Unknown Orbit🪐💫 A painting for my first solo exhibition ’Out of this World’ at Gallery Nucleus in November! I hope you like it, I really enjoyed painting this💕✨
This is Ceres! 🌠🌠🌠
Ceres is the only dwarf planet in our inner solar system and the largest object within the Asteroid Belt. Water vapor is being released from the dwarf planet, resulting in Ceres losing 6kg of its mass per second through steam! 🌊🌊🌊
Taken by me (Michelle Park) using the Slooh Canary Two telescope on March 7th, 2022 at 20:11 UTC.
This is the Heart Nebula! 💖💖💖
Happy Valentine’s Day! To celebrate this occasion, here is the beautiful Heart Nebula, an emission nebula with dark dust lanes and glowing red hydrogen gas. The heart shape of the nebula is driven by stellar winds from the hot stars inside, some of which have masses up to 50 times the Sun! 💕💕💕
Taken by me (Michelle Park) using the Slooh Canary Two telescope on February 7th, 2022 at 21:13 UTC.

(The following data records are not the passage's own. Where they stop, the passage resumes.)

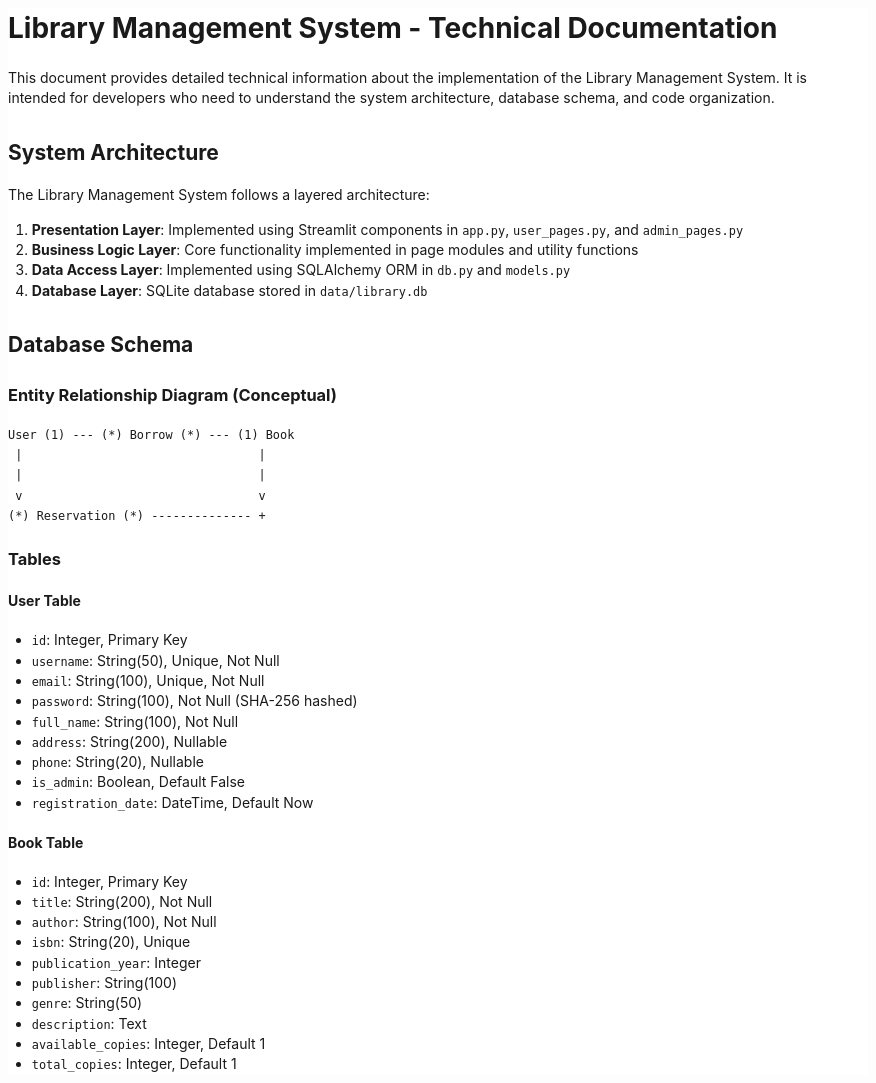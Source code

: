 # Library Management System - Technical Documentation

This document provides detailed technical information about the implementation of the Library Management System. It is intended for developers who need to understand the system architecture, database schema, and code organization.

## System Architecture

The Library Management System follows a layered architecture:

1. **Presentation Layer**: Implemented using Streamlit components in `app.py`, `user_pages.py`, and `admin_pages.py`
2. **Business Logic Layer**: Core functionality implemented in page modules and utility functions
3. **Data Access Layer**: Implemented using SQLAlchemy ORM in `db.py` and `models.py`
4. **Database Layer**: SQLite database stored in `data/library.db`

## Database Schema

### Entity Relationship Diagram (Conceptual)

```
User (1) --- (*) Borrow (*) --- (1) Book
 |                                 |
 |                                 |
 v                                 v
(*) Reservation (*) -------------- +
```

### Tables

#### User Table
- `id`: Integer, Primary Key
- `username`: String(50), Unique, Not Null
- `email`: String(100), Unique, Not Null
- `password`: String(100), Not Null (SHA-256 hashed)
- `full_name`: String(100), Not Null
- `address`: String(200), Nullable
- `phone`: String(20), Nullable
- `is_admin`: Boolean, Default False
- `registration_date`: DateTime, Default Now

#### Book Table
- `id`: Integer, Primary Key
- `title`: String(200), Not Null
- `author`: String(100), Not Null
- `isbn`: String(20), Unique
- `publication_year`: Integer
- `publisher`: String(100)
- `genre`: String(50)
- `description`: Text
- `available_copies`: Integer, Default 1
- `total_copies`: Integer, Default 1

This is the Running Chicken Nebula! 🐤🐤🐤
This nebula’s unique name comes from the shape of its brightest region being similar to a running chicken. In the upper right corner, you can see the bright star Lambda Centauri, which gives this nebula a second name: the Lambda Centauri Nebula! 💫💫💫
Taken by me (Michelle Park) using the Slooh Canary Two telescope on February 5th, 2022 at 3:22 UTC.

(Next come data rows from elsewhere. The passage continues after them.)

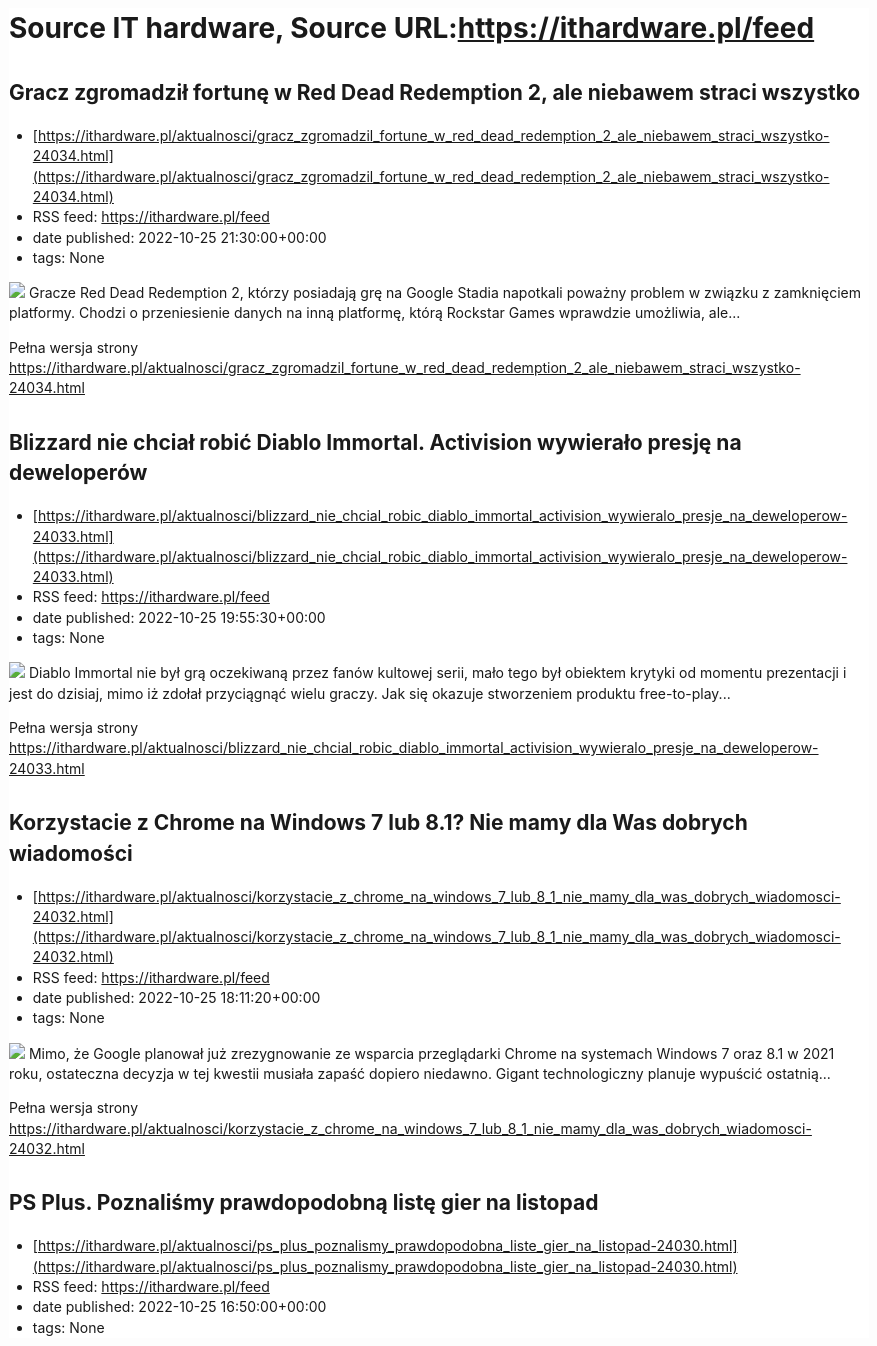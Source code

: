 # Source IT hardware, Source URL:https://ithardware.pl/feed

## Gracz zgromadził fortunę w Red Dead Redemption 2, ale niebawem straci wszystko
 - [https://ithardware.pl/aktualnosci/gracz_zgromadzil_fortune_w_red_dead_redemption_2_ale_niebawem_straci_wszystko-24034.html](https://ithardware.pl/aktualnosci/gracz_zgromadzil_fortune_w_red_dead_redemption_2_ale_niebawem_straci_wszystko-24034.html)
 - RSS feed: https://ithardware.pl/feed
 - date published: 2022-10-25 21:30:00+00:00
 - tags: None

<img src="https://ithardware.pl/artykuly/min/24034_1.jpg" />            Gracze Red Dead Redemption 2, kt&oacute;rzy posiadają grę na Google Stadia napotkali poważny problem w związku z zamknięciem platformy. Chodzi o przeniesienie danych na inną platformę, kt&oacute;rą Rockstar Games wprawdzie umożliwia, ale...
            <p>Pełna wersja strony <a href="https://ithardware.pl/aktualnosci/gracz_zgromadzil_fortune_w_red_dead_redemption_2_ale_niebawem_straci_wszystko-24034.html">https://ithardware.pl/aktualnosci/gracz_zgromadzil_fortune_w_red_dead_redemption_2_ale_niebawem_straci_wszystko-24034.html</a></p>

## Blizzard nie chciał robić Diablo Immortal. Activision wywierało presję na deweloperów
 - [https://ithardware.pl/aktualnosci/blizzard_nie_chcial_robic_diablo_immortal_activision_wywieralo_presje_na_deweloperow-24033.html](https://ithardware.pl/aktualnosci/blizzard_nie_chcial_robic_diablo_immortal_activision_wywieralo_presje_na_deweloperow-24033.html)
 - RSS feed: https://ithardware.pl/feed
 - date published: 2022-10-25 19:55:30+00:00
 - tags: None

<img src="https://ithardware.pl/artykuly/min/24033_1.jpg" />            Diablo Immortal nie był grą oczekiwaną przez fan&oacute;w kultowej serii, mało tego był obiektem krytyki od momentu prezentacji i jest do dzisiaj, mimo iż zdołał przyciągnąć wielu graczy. Jak się okazuje stworzeniem produktu&nbsp;free-to-play...
            <p>Pełna wersja strony <a href="https://ithardware.pl/aktualnosci/blizzard_nie_chcial_robic_diablo_immortal_activision_wywieralo_presje_na_deweloperow-24033.html">https://ithardware.pl/aktualnosci/blizzard_nie_chcial_robic_diablo_immortal_activision_wywieralo_presje_na_deweloperow-24033.html</a></p>

## Korzystacie z Chrome na Windows 7 lub 8.1? Nie mamy dla Was dobrych wiadomości
 - [https://ithardware.pl/aktualnosci/korzystacie_z_chrome_na_windows_7_lub_8_1_nie_mamy_dla_was_dobrych_wiadomosci-24032.html](https://ithardware.pl/aktualnosci/korzystacie_z_chrome_na_windows_7_lub_8_1_nie_mamy_dla_was_dobrych_wiadomosci-24032.html)
 - RSS feed: https://ithardware.pl/feed
 - date published: 2022-10-25 18:11:20+00:00
 - tags: None

<img src="https://ithardware.pl/artykuly/min/24032_1.jpg" />            Mimo, że Google planował&nbsp;już zrezygnowanie ze wsparcia przeglądarki Chrome na systemach Windows 7 oraz 8.1 w 2021 roku, ostateczna decyzja w tej kwestii musiała zapaść dopiero niedawno. Gigant technologiczny planuje wypuścić ostatnią...
            <p>Pełna wersja strony <a href="https://ithardware.pl/aktualnosci/korzystacie_z_chrome_na_windows_7_lub_8_1_nie_mamy_dla_was_dobrych_wiadomosci-24032.html">https://ithardware.pl/aktualnosci/korzystacie_z_chrome_na_windows_7_lub_8_1_nie_mamy_dla_was_dobrych_wiadomosci-24032.html</a></p>

## PS Plus. Poznaliśmy prawdopodobną listę gier na listopad
 - [https://ithardware.pl/aktualnosci/ps_plus_poznalismy_prawdopodobna_liste_gier_na_listopad-24030.html](https://ithardware.pl/aktualnosci/ps_plus_poznalismy_prawdopodobna_liste_gier_na_listopad-24030.html)
 - RSS feed: https://ithardware.pl/feed
 - date published: 2022-10-25 16:50:00+00:00
 - tags: None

This is the Trifid Nebula! 💞💞💞
This nebula’s unique name comes from the 3 dark bands of dust that traverse its center. Despite the nebula itself holding many massive stars, it is no longer undergoing star formation because these highly radiative stars have blown a lot of the dust away! 💫💫💫
Taken by me (Michelle Park) using the Slooh Canary Two telescope on February 5th, 2022 at 8:37 UTC.
This is the Eta Carinae Nebula! ✨✨✨
Due to its eruption in the 1840s, the mass of this stunning nebula has been challenging to measure. The colorful dust also dims the star’s ultraviolet and visible light by reradiating the shorter, more energetic light through longer wavelengths like infrared light! ❤❤❤
Taken by me (Michelle Park) using the Slooh Canary Two telescope on February 1st, 2022 at 5:32 UTC.
This is the Orion Nebula! ✨✨✨
Recent observations by the Hubble Space Telescope reveal the presence of protoplanetary disks, or proplyds, in the Orion Nebula. Newborn stars form in this beautiful nebula when clumps of hydrogen gas condense and become hot enough for stellar fusion! 💥💥💥
Taken by me (Michelle Park) using the Slooh Canary Two telescope on January 20th, 2022 at 3:22 UTC.